▸ Requirement: Count how many lines of the data include the string "Chain", then say that number and stop.

▸ Records for this exercise:
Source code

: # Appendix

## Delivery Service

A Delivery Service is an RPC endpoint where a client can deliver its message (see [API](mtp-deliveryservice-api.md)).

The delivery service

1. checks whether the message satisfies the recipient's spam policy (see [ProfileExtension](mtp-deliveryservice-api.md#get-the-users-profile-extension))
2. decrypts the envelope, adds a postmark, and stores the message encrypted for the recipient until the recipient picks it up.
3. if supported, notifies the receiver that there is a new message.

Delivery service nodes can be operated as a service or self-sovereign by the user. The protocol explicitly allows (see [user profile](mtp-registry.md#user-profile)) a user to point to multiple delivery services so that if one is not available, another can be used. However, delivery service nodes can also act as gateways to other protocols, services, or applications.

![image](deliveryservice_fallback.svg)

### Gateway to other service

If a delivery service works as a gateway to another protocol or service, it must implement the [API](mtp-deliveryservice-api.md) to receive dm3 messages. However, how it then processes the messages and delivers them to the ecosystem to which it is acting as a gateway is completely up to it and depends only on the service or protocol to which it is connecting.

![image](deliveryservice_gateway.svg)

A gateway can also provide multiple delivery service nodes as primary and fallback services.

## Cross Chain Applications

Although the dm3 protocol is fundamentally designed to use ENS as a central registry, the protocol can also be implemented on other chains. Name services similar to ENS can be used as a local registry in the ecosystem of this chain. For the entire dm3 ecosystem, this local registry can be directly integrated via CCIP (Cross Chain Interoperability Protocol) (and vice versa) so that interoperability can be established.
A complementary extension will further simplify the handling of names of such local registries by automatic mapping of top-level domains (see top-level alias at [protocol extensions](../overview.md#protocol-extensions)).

---

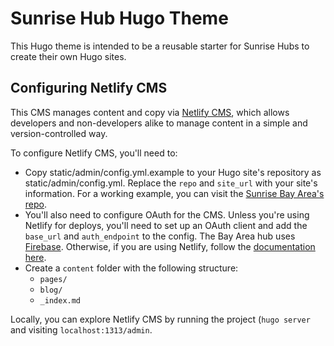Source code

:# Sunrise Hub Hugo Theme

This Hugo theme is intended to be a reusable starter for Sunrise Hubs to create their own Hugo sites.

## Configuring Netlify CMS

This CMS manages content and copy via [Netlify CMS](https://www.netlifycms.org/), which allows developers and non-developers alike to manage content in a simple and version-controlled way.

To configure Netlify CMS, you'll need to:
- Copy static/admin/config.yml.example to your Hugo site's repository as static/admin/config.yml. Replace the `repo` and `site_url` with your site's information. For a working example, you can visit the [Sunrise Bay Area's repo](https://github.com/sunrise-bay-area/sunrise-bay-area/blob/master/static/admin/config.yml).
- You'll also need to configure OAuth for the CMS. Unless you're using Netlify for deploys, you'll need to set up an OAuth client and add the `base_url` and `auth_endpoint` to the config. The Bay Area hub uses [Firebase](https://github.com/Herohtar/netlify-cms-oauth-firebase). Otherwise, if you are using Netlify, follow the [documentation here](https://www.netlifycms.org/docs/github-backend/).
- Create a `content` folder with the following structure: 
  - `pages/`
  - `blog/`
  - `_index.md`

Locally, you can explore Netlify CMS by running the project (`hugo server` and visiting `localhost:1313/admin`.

---

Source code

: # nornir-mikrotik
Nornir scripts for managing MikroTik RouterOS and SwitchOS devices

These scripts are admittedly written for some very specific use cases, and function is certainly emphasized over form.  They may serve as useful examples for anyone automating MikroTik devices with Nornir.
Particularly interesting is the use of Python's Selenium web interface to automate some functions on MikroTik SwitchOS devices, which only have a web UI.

▸ Result for this task: 2